Alfonsín y Cafiero son dirigentes que a través de las palabras y los silencios construyen sus auditorios y sus correspondientes imágenes. Difieren entre sí, pero mantienen en común esa capacidad para elaborar a través de las palabras, los actos y la presencia las esperanzas de muchos. En esas figuras austeras, en ese lenguaje que oscila entre la reflexión y la arenga, la lucidez y la consigna, se representan hoy las virtudes y las posibilidades de nuestra democracia, esa tensión que vibra entre los dilemas nacidos de los imperativos de la justicia y la libertad.
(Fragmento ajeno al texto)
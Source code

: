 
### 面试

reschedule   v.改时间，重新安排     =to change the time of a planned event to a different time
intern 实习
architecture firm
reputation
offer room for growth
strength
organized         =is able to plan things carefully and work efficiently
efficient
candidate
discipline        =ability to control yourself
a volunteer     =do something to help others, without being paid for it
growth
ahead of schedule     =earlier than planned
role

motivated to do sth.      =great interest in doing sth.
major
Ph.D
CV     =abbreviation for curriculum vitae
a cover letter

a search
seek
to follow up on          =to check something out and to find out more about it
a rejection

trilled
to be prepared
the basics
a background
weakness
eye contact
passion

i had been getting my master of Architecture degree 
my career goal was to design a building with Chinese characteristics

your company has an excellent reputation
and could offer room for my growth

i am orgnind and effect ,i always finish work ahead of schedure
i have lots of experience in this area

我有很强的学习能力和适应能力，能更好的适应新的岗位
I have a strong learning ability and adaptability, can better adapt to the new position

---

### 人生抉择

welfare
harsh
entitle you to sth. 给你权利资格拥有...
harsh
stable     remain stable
No son lo mismo y es mejor que así sea. Las diferencias no anulan sino que enriquecen los imaginarios populares. Sin embargo, y más allá de ellos mismos, el ascendiente logrado excede la identidad partidaria. Radical uno, peronista el otro, son capaces de trascender porque a través del estilo han tenido el talento de insinuar, de sugerir que pueden ir más allá de sus propios anclajes partidarios. En uno y en otro la duda siempre merodea en torno a sus discursos. Pareciera que cada uno en su intimidad sabe que sus respectivos partidos son imprescindibles para la afirmación de la nación o la república, pero que esos partidos no alcanzan para expresarlos plenamente. Entonces, Alfonsín y Cafiero necesitan de esa tensión, de esa cercanía con el peligro, de ese paseo por los límites para seguir siendo ellos mismos. A su manera son leales con sus ambigüedades y es en ese punto precisamente donde lo personal cobra un encanto especial.
Se necesita para ello de la experiencia que solo brindan las vicisitudes y las celadas del tiempo; se necesita vivir hasta el dramatismo los triunfos y las derrotas; y se necesita saber tomar distancia de todo aquello que la política es capaz de representar en cada coyuntura sin dejar, al mismo tiempo, de ser la expresión más comprometida de esa causa.
El sueño de Alfonsín adquiere la identidad de una república de hombres libres en donde la política se identifica con la deliberación pública y la racionalidad democrática. El ex presidente es el demócrata por excelencia y su rol se manifiesta en cada uno de sus gestos. Cafiero expresa una historia de gesta, lo suyo es la evocación de un pasado mítico poblado de imágenes en donde el "pueblo" gana protagonismo y presencias, Es también la expresión de los años duros, de la proscripción, el exilio, las prisiones y la algarabía de esa fiestas populares que el peronismo supo recrear hasta incorporarlas como un dato fuerte de la cultura nacional.
Alfonsín y Cafiero conocen hasta en los detalles los juegos del poder, sus espejismos y sus triquiñuelas, sus tentaciones y sus emboscadas. Y aunque no han perdido esa elemental vocación de poder que distingue a todo político de raza, los sinsabores y las desgracias les han enseñado a aprender de las derrotas, relativizar las supuestas victorias, a descreer de esa cultura del éxito a la que suelen aferrarse los mediocres y los canallas.
La Convención Constituyente ha sido entonces el escenario donde los talentos de cada uno adquirieron la relevancia que se merecían. Un tono de voz, una palabra, una inusual capacidad para trabajar la historia presente desde los matices y fragmentos, explican este ascendiente. Alfonsín y Cafiero expresaron desde sus diferencias y sus particulares derroteros personales, el perfil de dirigentes políticos que se resisten a ser asimilados a la frivolidad del marketing y a las seducciones frágiles pero seductoras de la imagen. No creo exagerar ni ser injusto con nadie al postular que si nuestra democracia necesitaba de un rostro y una voz que sea a su vez el símbolo de tradiciones diversas y deseos compartidos, ese rostro y esa voz se parecen a Alfonsín y Cafiero.